Cuando doña Esmeralda me vio -empapada en sangre desde la cabeza a la falda- gritó, y hubiese caído de no haberla sujetado Alfonso. En cuanto se enteró de que no estaba herida, se recuperó en el acto; Jofre también estaba allí, pues había venido a buscarme, y gritó mi nombre con tanto miedo y alarma que me sentí muy gratificada. Incluso después de haber sabido que estaba bien, me sujetó la mano -sin preocuparse por la pegajosa sangre- y no se separó de mí hasta que el rey dio la orden.
Una vez que los hombres se hubieron marchado -con la promesa de regresar con instrucciones- doña Esmeralda trajo una jofaina con agua y comenzó la tarea de lavarme.
Mientras mojaba un paño en el agua, rosada y turbia con la sangre de mi víctima, susurró:
– ¡Eres tan valiente, madonna! Su majestad debería darte una medalla. ¿Qué has sentido al matar a un hombre?
– Fue… -Hice una pausa para buscar las palabras correctas que describieran mis sentimientos-. Necesario. Algo que sencillamente debía hacer porque era necesario. -En realidad, había sido muy simple. Comencé a temblar, no porque hubiese quitado la vida a un hombre, sino porque lo había hecho con tanta facilidad.
– Vamos, vamos. -Doña Esmeralda echó un chal sobre mis hombros desnudos; había arrojado mi vestido sucio al suelo, para dejar que algún soldado angevino o un francés lo encontrase más tarde y lo mirase intrigado-. Sé que eres valiente, pero de todos modos ha tenido que conmocionarte.

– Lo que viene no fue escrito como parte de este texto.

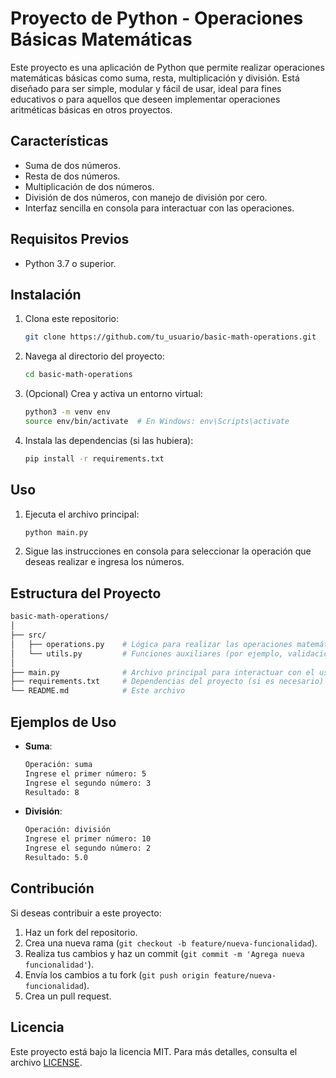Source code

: 

# Proyecto de Python - Operaciones Básicas Matemáticas

Este proyecto es una aplicación de Python que permite realizar operaciones matemáticas básicas como suma, resta, multiplicación y división. Está diseñado para ser simple, modular y fácil de usar, ideal para fines educativos o para aquellos que deseen implementar operaciones aritméticas básicas en otros proyectos.

## Características

- Suma de dos números.
- Resta de dos números.
- Multiplicación de dos números.
- División de dos números, con manejo de división por cero.
- Interfaz sencilla en consola para interactuar con las operaciones.

## Requisitos Previos

- Python 3.7 o superior.

## Instalación

1. Clona este repositorio:

    ```bash
    git clone https://github.com/tu_usuario/basic-math-operations.git
    ```

2. Navega al directorio del proyecto:

    ```bash
    cd basic-math-operations
    ```

3. (Opcional) Crea y activa un entorno virtual:

    ```bash
    python3 -m venv env
    source env/bin/activate  # En Windows: env\Scripts\activate
    ```

4. Instala las dependencias (si las hubiera):

    ```bash
    pip install -r requirements.txt
    ```

## Uso

1. Ejecuta el archivo principal:

    ```bash
    python main.py
    ```

2. Sigue las instrucciones en consola para seleccionar la operación que deseas realizar e ingresa los números.

## Estructura del Proyecto

```bash
basic-math-operations/
│
├── src/
│   ├── operations.py    # Lógica para realizar las operaciones matemáticas
│   └── utils.py         # Funciones auxiliares (por ejemplo, validación de entradas)
│
├── main.py              # Archivo principal para interactuar con el usuario
├── requirements.txt     # Dependencias del proyecto (si es necesario)
└── README.md            # Este archivo
```

## Ejemplos de Uso

- **Suma**:
    ```bash
    Operación: suma
    Ingrese el primer número: 5
    Ingrese el segundo número: 3
    Resultado: 8
    ```

- **División**:
    ```bash
    Operación: división
    Ingrese el primer número: 10
    Ingrese el segundo número: 2
    Resultado: 5.0
    ```

## Contribución

Si deseas contribuir a este proyecto:

1. Haz un fork del repositorio.
2. Crea una nueva rama (`git checkout -b feature/nueva-funcionalidad`).
3. Realiza tus cambios y haz un commit (`git commit -m 'Agrega nueva funcionalidad'`).
4. Envía los cambios a tu fork (`git push origin feature/nueva-funcionalidad`).
5. Crea un pull request.

## Licencia

Este proyecto está bajo la licencia MIT. Para más detalles, consulta el archivo [LICENSE](LICENSE).


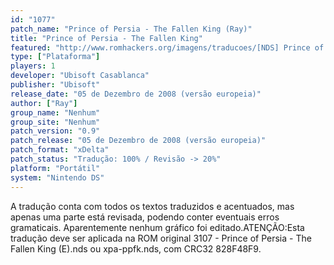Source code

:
 ```yaml
---
id: "1077"
patch_name: "Prince of Persia - The Fallen King (Ray)"
title: "Prince of Persia - The Fallen King"
featured: "http://www.romhackers.org/imagens/traducoes/[NDS] Prince of Persia The Fallen King - 1.PNG"
type: ["Plataforma"]
players: 1
developer: "Ubisoft Casablanca"
publisher: "Ubisoft"
release_date: "05 de Dezembro de 2008 (versão europeia)"
author: ["Ray"]
group_name: "Nenhum"
group_site: "Nenhum"
patch_version: "0.9"
patch_release: "05 de Dezembro de 2008 (versão europeia)"
patch_format: "xDelta"
patch_status: "Tradução: 100% / Revisão -> 20%"
platform: "Portátil"
system: "Nintendo DS"
---
```


A tradução conta com todos os textos traduzidos e acentuados, mas apenas uma parte está revisada, podendo conter eventuais erros gramaticais. Aparentemente nenhum gráfico foi editado.ATENÇÃO:Esta tradução deve ser aplicada na ROM original 3107 - Prince of Persia - The Fallen King (E).nds ou xpa-ppfk.nds, com CRC32 828F48F9.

Sin embargo, en esos momentos no necesitaba mimos. Me vestí de nuevo a toda prisa, luego limpié mi estilete en el agua sanguinolenta, lo sequé con cuidado y lo guardé en su funda debajo de mi corpiño limpio. Solo entonces ayudé a Esmeralda a guardar nuestras más valiosas posesiones en un cofre. Escondí las joyas en mi cuerpo; bien prietas contra mis caderas, debajo de las faldas. Muchas cosas hermosas -finas mantas de piel, alfombras, tapices de seda y brocados, junto con los pesados candelabros de plata y oro, las pinturas de viejos maestros- tendrían que quedar atrás para nuestros enemigos.
Después de esto, no quedó nada más que hacer que esperar; solo intentar calmarnos cada vez que tronaban los cañones.
Poco antes del mediodía, apareció Jofre con un par de guardias armados y con los sirvientes para que cargasen nuestro cofre. Llevada por el hábito de arreglarme antes de aparecer en público, me acomodé los cabellos; descubrí que estaban rígidos con los restos de sangre seca.
Una vez más, caminé presurosa por los pasillos del Castel Nuovo; esta vez no me permití el lujo de observar las paredes y el mobiliario, de llorar por lo que dejaba atrás. Mantuve la mente separada de mis emociones. Podíamos salir derrotados esa vez, pero creía que Ferrandino tenía razón, que era algo temporal. Hice todo lo posible para comportarme con dignidad y firmeza, porque la casa de Aragón nunca lo había necesitado tanto. Jofre, con una actitud meritoria, caminaba a mi lado, con postura grave y atenta, pero sin mostrar ningún miedo.